PURPOSE

The purpose of this study was to test the hypothesis that loss of afferent feedback due to rupture of anterior cruciate ligament (ACL) is the cause of quadriceps femoris (QF) weakness through gamma loop. Two experiments were designed to prove our hypothesis.

METHODS

In experiment 1, the maximal voluntary contraction (MVC) of knee extension and integrated electromyogram (I-EMG) of vastus medialis (VM), vastus lateralis (VL), and rectus femoris (RF) were measured in 13 patients with ruptured ACL and 7 healthy volunteers before and after injection of anesthetic agent into the knee. In experiment 2, MVC of knee extension and I-EMG of the VM, VL, and RF were measured in 13 patients with ruptured ACL, 7 knee-anesthetized healthy subjects, and 12 normal subjects, before and after 20-min vibration stimulation applied to the infrapatellar tendon.

RESULTS

The results of experiment 1 revealed that injection of anesthetic agent into the knee capsule resulted in significant decrease of MVC and I-EMGs.
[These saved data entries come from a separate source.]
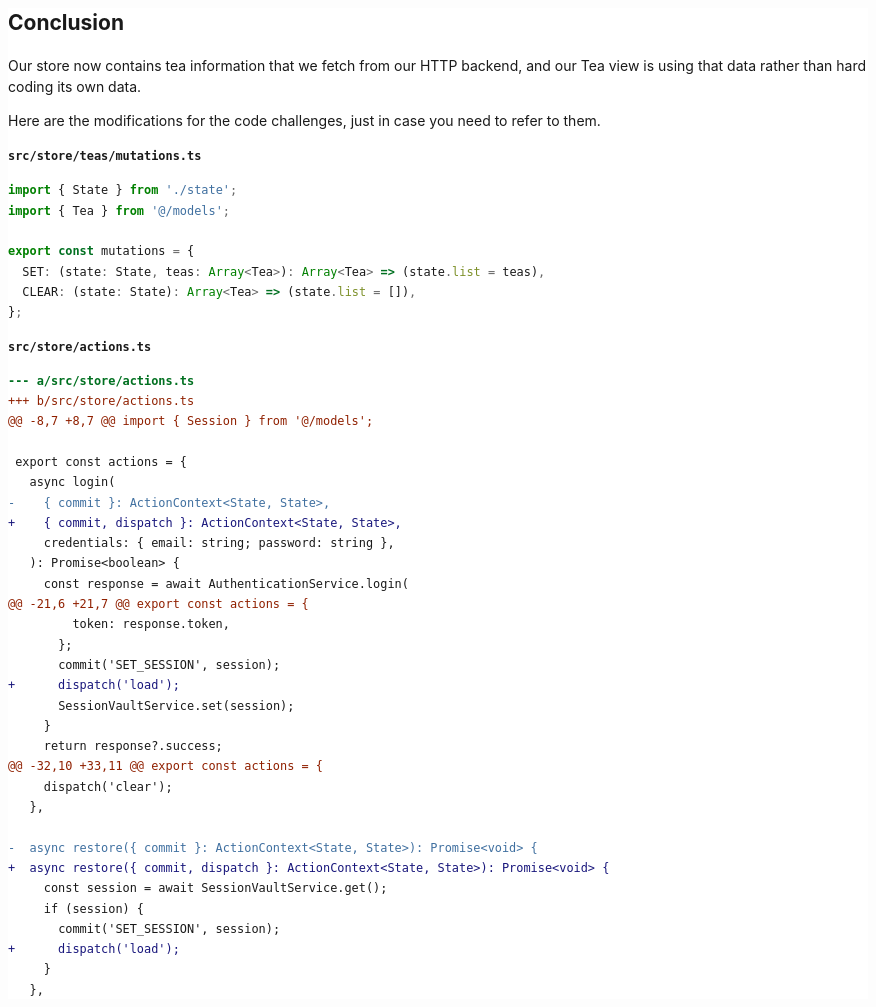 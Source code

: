 ## Conclusion

Our store now contains tea information that we fetch from our HTTP backend, and our Tea view is using that data rather than hard coding its own data.

Here are the modifications for the code challenges, just in case you need to refer to them.

**`src/store/teas/mutations.ts`**

```TypeScript
import { State } from './state';
import { Tea } from '@/models';

export const mutations = {
  SET: (state: State, teas: Array<Tea>): Array<Tea> => (state.list = teas),
  CLEAR: (state: State): Array<Tea> => (state.list = []),
};
```

**`src/store/actions.ts`**

```diff
--- a/src/store/actions.ts
+++ b/src/store/actions.ts
@@ -8,7 +8,7 @@ import { Session } from '@/models';

 export const actions = {
   async login(
-    { commit }: ActionContext<State, State>,
+    { commit, dispatch }: ActionContext<State, State>,
     credentials: { email: string; password: string },
   ): Promise<boolean> {
     const response = await AuthenticationService.login(
@@ -21,6 +21,7 @@ export const actions = {
         token: response.token,
       };
       commit('SET_SESSION', session);
+      dispatch('load');
       SessionVaultService.set(session);
     }
     return response?.success;
@@ -32,10 +33,11 @@ export const actions = {
     dispatch('clear');
   },

-  async restore({ commit }: ActionContext<State, State>): Promise<void> {
+  async restore({ commit, dispatch }: ActionContext<State, State>): Promise<void> {
     const session = await SessionVaultService.get();
     if (session) {
       commit('SET_SESSION', session);
+      dispatch('load');
     }
   },
```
In experiment 2, the mean percentage change of MVC in the control group was significantly lower than that in the other two groups. There was no significant difference between knee-anesthetized group and patients with ruptured ACL. The mean percentage change of I-EMG showed a pattern similar to that of MVC.

CONCLUSION

Our results suggest that loss of feedback from mechanoreceptors in ACL is the underlying mechanism of weakness of QF in patients with ACL lesion. This conclusion is based on chronic suppression of recruitment of high-threshold motor units during voluntary contraction because ACL lesion leads to chronic reduction in Ia-feedback to muscles around the knee due to a lack of feedback from ACL to gamma motor neurons.